■ Task brief
Copy each line of the data below with the word "slowly".

■ Input
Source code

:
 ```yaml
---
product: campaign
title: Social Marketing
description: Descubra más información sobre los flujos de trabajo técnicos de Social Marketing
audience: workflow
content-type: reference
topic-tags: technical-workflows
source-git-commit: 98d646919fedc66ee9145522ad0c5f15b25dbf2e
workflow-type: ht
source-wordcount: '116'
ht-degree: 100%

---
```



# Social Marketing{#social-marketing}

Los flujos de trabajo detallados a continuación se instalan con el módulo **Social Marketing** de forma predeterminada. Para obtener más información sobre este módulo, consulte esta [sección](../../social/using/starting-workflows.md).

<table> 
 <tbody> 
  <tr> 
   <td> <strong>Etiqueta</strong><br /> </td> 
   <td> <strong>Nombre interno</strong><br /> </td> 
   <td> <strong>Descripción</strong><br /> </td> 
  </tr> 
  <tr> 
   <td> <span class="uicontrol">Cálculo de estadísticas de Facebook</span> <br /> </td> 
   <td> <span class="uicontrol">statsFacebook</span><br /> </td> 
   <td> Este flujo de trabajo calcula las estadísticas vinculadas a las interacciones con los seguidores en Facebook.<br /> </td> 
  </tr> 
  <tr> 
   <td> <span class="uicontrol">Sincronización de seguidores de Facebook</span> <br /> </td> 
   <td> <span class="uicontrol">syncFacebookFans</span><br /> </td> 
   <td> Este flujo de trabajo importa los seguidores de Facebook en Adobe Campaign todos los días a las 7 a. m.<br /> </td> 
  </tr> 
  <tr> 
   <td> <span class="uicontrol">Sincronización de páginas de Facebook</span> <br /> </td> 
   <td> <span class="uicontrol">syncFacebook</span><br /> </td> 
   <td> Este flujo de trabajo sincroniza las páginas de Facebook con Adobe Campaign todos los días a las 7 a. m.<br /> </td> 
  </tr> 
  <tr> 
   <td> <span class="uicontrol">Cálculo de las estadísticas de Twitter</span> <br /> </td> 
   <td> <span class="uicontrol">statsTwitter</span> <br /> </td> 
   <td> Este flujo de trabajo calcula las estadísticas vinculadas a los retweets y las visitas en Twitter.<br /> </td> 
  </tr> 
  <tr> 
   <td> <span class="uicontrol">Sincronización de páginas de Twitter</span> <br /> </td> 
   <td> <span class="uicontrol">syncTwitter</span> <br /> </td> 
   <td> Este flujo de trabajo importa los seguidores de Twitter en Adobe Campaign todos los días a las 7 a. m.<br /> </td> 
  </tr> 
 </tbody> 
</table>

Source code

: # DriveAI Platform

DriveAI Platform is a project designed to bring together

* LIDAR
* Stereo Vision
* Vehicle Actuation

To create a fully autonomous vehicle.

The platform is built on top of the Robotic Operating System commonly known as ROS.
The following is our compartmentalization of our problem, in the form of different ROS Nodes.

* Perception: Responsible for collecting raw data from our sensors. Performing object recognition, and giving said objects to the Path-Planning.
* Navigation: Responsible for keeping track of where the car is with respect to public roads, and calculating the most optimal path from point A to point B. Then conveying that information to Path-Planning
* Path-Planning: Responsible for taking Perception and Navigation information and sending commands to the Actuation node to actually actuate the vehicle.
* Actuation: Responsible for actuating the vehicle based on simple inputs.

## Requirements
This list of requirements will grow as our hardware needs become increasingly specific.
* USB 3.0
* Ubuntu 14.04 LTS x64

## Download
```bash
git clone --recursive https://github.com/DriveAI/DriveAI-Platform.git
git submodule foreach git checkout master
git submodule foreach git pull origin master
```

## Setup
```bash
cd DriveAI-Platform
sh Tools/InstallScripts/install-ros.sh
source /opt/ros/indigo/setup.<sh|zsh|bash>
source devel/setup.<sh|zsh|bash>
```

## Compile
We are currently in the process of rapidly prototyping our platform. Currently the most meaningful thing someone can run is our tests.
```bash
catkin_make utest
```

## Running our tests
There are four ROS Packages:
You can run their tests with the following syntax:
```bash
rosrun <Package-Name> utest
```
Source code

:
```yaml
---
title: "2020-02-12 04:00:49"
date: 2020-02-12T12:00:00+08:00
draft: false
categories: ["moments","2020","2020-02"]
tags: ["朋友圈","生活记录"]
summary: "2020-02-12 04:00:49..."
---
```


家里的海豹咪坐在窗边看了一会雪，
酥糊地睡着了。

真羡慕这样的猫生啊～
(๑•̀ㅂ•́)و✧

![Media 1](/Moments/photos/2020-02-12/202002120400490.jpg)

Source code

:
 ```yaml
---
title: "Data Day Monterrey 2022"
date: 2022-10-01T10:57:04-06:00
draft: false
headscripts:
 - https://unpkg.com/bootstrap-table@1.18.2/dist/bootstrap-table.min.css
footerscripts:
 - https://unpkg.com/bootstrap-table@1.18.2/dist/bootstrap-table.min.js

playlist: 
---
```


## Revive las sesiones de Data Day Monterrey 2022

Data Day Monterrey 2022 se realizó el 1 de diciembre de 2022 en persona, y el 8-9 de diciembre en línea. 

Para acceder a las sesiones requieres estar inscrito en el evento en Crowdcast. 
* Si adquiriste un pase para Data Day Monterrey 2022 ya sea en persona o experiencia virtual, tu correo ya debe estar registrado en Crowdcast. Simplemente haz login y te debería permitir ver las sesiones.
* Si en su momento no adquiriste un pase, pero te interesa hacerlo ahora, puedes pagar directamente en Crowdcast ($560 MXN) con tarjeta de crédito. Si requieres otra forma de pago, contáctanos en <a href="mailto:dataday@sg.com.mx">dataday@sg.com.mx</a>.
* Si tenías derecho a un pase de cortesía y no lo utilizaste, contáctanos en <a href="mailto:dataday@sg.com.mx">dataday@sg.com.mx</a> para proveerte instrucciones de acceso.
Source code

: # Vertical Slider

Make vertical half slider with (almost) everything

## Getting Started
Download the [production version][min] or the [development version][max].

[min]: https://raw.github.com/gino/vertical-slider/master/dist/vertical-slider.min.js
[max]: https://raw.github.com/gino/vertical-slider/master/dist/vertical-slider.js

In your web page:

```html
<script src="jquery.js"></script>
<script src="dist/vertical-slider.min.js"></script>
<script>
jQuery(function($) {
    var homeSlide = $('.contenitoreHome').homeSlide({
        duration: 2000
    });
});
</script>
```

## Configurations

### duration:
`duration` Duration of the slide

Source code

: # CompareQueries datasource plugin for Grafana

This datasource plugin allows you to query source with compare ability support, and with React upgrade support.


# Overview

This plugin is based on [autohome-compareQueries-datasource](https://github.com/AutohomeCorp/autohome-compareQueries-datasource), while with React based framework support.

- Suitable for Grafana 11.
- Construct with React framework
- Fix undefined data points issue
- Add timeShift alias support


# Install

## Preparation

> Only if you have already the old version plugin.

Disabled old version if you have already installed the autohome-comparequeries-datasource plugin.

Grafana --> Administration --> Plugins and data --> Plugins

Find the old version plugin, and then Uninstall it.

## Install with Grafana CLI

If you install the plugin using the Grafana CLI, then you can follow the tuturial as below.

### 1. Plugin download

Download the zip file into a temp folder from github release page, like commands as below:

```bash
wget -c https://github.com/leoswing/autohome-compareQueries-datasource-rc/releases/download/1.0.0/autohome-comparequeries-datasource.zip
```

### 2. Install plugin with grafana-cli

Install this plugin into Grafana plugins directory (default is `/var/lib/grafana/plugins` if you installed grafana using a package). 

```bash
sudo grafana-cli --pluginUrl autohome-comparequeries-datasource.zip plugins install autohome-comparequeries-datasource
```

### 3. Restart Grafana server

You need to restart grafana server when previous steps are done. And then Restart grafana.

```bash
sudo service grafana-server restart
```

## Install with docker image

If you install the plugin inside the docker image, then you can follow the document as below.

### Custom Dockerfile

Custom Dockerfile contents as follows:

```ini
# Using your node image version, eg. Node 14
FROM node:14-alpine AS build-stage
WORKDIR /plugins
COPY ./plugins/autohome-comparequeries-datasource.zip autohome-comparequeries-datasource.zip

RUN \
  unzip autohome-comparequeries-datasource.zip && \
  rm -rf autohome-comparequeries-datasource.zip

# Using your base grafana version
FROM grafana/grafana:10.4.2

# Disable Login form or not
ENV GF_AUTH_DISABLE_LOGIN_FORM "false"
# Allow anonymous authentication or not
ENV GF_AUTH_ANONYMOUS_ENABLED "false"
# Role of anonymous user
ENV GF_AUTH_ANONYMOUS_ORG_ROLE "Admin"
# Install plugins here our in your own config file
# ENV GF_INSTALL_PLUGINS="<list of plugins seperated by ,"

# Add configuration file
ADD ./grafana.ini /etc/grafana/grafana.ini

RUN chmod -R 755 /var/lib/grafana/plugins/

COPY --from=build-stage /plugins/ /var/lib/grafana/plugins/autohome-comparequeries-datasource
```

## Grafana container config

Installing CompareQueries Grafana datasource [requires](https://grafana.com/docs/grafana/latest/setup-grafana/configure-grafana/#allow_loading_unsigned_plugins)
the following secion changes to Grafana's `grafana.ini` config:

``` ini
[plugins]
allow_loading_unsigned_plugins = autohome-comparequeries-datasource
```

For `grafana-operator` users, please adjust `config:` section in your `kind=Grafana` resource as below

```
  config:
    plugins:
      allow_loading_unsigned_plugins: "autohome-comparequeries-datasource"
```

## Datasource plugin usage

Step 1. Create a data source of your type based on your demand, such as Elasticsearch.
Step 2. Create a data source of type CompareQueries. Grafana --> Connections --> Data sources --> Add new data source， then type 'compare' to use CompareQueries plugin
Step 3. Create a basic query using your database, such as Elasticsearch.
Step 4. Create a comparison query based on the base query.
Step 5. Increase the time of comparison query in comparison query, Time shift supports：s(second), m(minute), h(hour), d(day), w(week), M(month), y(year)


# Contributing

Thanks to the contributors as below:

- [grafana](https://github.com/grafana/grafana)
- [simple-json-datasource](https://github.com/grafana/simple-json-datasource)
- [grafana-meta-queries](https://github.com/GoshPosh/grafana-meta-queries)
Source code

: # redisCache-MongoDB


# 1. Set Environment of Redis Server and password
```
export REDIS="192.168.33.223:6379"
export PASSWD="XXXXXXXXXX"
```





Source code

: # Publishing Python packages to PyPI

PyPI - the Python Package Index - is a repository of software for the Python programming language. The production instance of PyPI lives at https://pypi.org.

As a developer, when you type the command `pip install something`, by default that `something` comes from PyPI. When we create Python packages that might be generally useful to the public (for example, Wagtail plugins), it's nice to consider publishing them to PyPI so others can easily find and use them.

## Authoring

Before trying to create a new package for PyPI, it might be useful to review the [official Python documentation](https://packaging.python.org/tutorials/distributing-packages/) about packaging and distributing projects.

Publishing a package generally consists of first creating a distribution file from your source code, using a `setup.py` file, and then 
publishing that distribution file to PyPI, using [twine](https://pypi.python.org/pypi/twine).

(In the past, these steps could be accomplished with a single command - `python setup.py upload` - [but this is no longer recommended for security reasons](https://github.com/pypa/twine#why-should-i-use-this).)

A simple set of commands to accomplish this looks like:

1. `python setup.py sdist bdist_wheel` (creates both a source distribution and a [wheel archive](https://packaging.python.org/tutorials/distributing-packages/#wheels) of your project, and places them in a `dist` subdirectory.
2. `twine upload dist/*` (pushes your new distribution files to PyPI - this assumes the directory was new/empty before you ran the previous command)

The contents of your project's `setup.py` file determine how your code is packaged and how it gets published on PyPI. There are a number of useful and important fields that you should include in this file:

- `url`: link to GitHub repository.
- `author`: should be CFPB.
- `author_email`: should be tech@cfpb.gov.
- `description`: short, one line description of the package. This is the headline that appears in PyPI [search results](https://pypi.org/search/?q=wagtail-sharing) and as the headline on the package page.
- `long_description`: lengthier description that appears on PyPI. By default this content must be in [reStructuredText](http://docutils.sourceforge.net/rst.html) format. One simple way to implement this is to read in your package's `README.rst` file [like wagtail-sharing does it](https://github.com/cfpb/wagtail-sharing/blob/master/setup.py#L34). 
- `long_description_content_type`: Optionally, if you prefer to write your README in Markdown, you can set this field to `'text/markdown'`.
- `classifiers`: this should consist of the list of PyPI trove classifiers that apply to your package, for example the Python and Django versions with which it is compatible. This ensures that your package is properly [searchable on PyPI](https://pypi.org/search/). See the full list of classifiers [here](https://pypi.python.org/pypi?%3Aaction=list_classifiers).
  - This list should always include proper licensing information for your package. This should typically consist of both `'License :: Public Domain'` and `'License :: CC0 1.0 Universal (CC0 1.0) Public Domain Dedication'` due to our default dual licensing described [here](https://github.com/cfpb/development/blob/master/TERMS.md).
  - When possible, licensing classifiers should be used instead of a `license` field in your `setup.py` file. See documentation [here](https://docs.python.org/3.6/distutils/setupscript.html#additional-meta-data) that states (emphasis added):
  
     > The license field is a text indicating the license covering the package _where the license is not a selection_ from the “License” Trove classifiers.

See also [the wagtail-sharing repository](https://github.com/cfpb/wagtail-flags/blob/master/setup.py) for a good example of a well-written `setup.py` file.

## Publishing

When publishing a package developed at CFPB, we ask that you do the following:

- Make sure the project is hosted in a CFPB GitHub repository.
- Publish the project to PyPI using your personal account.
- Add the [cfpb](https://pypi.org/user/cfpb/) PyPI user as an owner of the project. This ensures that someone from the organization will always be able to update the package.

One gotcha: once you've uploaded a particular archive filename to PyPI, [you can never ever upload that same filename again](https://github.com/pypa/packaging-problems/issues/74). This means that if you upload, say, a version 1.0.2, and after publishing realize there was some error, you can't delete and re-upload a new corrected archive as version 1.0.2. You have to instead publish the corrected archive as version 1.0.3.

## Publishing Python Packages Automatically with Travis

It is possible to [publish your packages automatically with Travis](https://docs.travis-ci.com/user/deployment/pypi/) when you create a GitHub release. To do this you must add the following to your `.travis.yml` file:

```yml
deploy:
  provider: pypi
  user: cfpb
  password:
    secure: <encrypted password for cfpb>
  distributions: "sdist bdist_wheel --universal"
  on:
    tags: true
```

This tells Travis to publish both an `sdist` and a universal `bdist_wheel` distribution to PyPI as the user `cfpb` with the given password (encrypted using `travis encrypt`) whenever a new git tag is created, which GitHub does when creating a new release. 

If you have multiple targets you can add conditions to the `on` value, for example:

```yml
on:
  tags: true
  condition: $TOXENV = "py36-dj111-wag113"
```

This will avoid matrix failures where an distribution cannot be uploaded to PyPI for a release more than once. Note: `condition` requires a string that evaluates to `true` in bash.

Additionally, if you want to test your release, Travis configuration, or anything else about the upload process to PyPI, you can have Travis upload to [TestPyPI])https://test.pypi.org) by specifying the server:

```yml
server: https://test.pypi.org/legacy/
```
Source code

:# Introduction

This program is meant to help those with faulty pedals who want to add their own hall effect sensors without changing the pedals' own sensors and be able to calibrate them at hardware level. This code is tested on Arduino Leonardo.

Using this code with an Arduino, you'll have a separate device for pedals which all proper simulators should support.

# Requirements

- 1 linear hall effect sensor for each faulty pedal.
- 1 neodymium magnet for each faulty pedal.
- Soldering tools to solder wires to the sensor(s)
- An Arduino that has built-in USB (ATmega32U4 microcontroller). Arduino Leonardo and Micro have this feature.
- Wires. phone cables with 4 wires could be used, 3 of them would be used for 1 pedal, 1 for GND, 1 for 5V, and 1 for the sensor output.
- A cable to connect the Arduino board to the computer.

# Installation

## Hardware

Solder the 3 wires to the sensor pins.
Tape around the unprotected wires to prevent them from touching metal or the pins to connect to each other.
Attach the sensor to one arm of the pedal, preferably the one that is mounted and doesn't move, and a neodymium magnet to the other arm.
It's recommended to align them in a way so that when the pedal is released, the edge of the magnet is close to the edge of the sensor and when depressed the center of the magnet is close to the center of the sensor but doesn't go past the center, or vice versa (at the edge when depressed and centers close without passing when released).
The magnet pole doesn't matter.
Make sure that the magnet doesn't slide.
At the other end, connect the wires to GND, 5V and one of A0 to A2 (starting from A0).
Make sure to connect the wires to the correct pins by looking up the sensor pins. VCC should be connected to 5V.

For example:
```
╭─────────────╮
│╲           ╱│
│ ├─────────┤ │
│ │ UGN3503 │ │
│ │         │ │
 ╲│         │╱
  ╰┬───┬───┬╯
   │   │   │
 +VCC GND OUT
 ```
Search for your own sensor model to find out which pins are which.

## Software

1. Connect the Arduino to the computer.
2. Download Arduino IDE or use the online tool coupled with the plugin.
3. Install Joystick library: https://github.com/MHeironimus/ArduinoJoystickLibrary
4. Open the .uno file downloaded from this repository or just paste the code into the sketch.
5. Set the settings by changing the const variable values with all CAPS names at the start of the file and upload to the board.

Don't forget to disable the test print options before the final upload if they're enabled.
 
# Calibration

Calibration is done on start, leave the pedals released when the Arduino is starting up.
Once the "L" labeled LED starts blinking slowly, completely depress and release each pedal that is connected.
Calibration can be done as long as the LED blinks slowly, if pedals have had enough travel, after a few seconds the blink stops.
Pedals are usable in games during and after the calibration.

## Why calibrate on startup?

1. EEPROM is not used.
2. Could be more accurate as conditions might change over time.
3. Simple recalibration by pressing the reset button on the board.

■ Output below
Once the "L" labeled LED starts blinking slowly, completely depress and release each pedal that is connected.
Calibration can be done as long as the LED blinks slowly, if pedals have had enough travel, after a few seconds the blink stops.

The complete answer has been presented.